*** Opening of Data shown ***

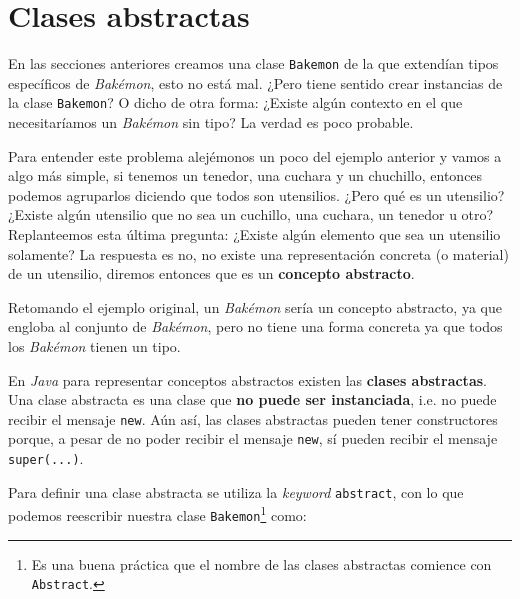 \section{Clases abstractas}
  En las secciones anteriores creamos una clase \texttt{Bakemon} de la que extendían tipos 
  específicos de \textit{Bakémon}, esto no está mal.
  ¿Pero tiene sentido crear instancias de la clase \texttt{Bakemon}?
  O dicho de otra forma: ¿Existe algún contexto en el que necesitaríamos un \textit{Bakémon} sin 
  tipo?
  La verdad es poco probable.

  Para entender este problema alejémonos un poco del ejemplo anterior y vamos a algo más simple, si
  tenemos un tenedor, una cuchara y un chuchillo, entonces podemos agruparlos diciendo que todos son 
  utensilios.
  ¿Pero qué es un utensilio?
  ¿Existe algún utensilio que no sea un cuchillo, una cuchara, un tenedor u otro?
  Replanteemos esta última pregunta: ¿Existe algún elemento que sea un utensilio solamente?
  La respuesta es no, no existe una representación concreta (o material) de un utensilio, diremos
  entonces que es un \textbf{concepto abstracto}.

  Retomando el ejemplo original, un \textit{Bakémon} sería un concepto abstracto, ya que engloba al
  conjunto de \textit{Bakémon}, pero no tiene una forma concreta ya que todos los \textit{Bakémon}
  tienen un tipo.

  En \textit{Java} para representar conceptos abstractos existen las \textbf{clases abstractas}.
  Una clase abstracta es una clase que \textbf{no puede ser instanciada}, i.e. no puede recibir el
  mensaje \texttt{new}.
  Aún así, las clases abstractas pueden tener constructores porque, a pesar de no poder recibir el
  mensaje \texttt{new}, sí pueden recibir el mensaje \texttt{super(...)}.

  Para definir una clase abstracta se utiliza la \textit{keyword} \texttt{abstract}, con
  lo que podemos reescribir nuestra clase \texttt{Bakemon}\footnote{Es una buena práctica que el 
  nombre de las clases abstractas comience con \texttt{Abstract}.} como:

*** Close of Data shown ***

■ Aim of the task: Where a line above holds the string "recibir", copy that line.

■ Written response:
  Una clase abstracta es una clase que \textbf{no puede ser instanciada}, i.e. no puede recibir el
  Aún así, las clases abstractas pueden tener constructores porque, a pesar de no poder recibir el
  mensaje \texttt{new}, sí pueden recibir el mensaje \texttt{super(...)}.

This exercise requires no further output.